→ **Exercise brief**
A faithful copy is required: transcribe each line below exactly, minus the pictures.

[Saved entries]
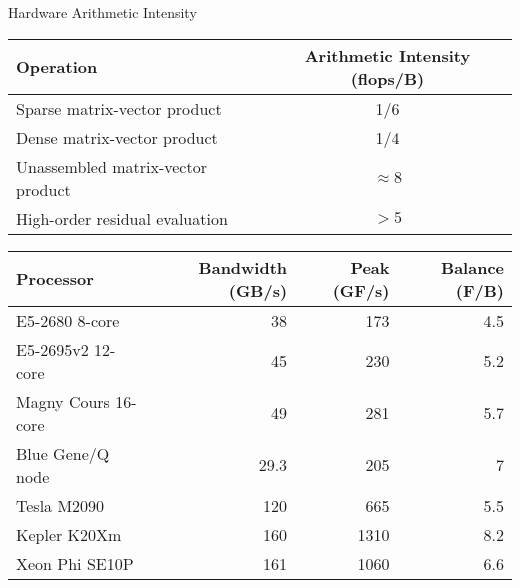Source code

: \begin{frame}{Hardware Arithmetic Intensity}
  \begin{tabular}{lc}
    \toprule
    Operation                         & Arithmetic Intensity (flops/B) \\
    \midrule
    Sparse matrix-vector product      & 1/6                  \\
    Dense matrix-vector product       & 1/4                  \\
    Unassembled matrix-vector product & $\approx 8$          \\
    High-order residual evaluation    & $> 5$                \\
    \bottomrule
  \end{tabular}

  \bigskip

  \begin{tabular}{lrrr}
    \toprule
    Processor & Bandwidth (GB/s) & Peak (GF/s) & Balance (F/B) \\
    \midrule
    E5-2680 8-core      & 38   & 173  & 4.5 \\ %
    E5-2695v2 12-core & 45 & 230 & 5.2 \\ %
    Magny Cours 16-core & 49   & 281  & 5.7 \\
    Blue Gene/Q node    & 29.3   & 205  & 7 \\ %
    Tesla M2090         & 120  & 665  & 5.5 \\
    Kepler K20Xm        & 160 & 1310 & 8.2 \\ %
    Xeon Phi SE10P      & 161 & 1060 & 6.6 \\ %
    \bottomrule
  \end{tabular}
\end{frame}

→ **Response**
Source code

: \begin{frame}{Hardware Arithmetic Intensity}
  \begin{tabular}{lc}
    \toprule
    Operation                         & Arithmetic Intensity (flops/B) \\
    \midrule
    Sparse matrix-vector product      & 1/6                  \\
    Dense matrix-vector product       & 1/4                  \\
    Unassembled matrix-vector product & $\approx 8$          \\
    High-order residual evaluation    & $> 5$                \\
    \bottomrule
  \end{tabular}

  \bigskip

  \begin{tabular}{lrrr}
    \toprule
    Processor & Bandwidth (GB/s) & Peak (GF/s) & Balance (F/B) \\
    \midrule
    E5-2680 8-core      & 38   & 173  & 4.5 \\ %
    E5-2695v2 12-core & 45 & 230 & 5.2 \\ %
    Magny Cours 16-core & 49   & 281  & 5.7 \\
    Blue Gene/Q node    & 29.3   & 205  & 7 \\ %
    Tesla M2090         & 120  & 665  & 5.5 \\
    Kepler K20Xm        & 160 & 1310 & 8.2 \\ %
    Xeon Phi SE10P      & 161 & 1060 & 6.6 \\ %
    \bottomrule
  \end{tabular}
\end{frame}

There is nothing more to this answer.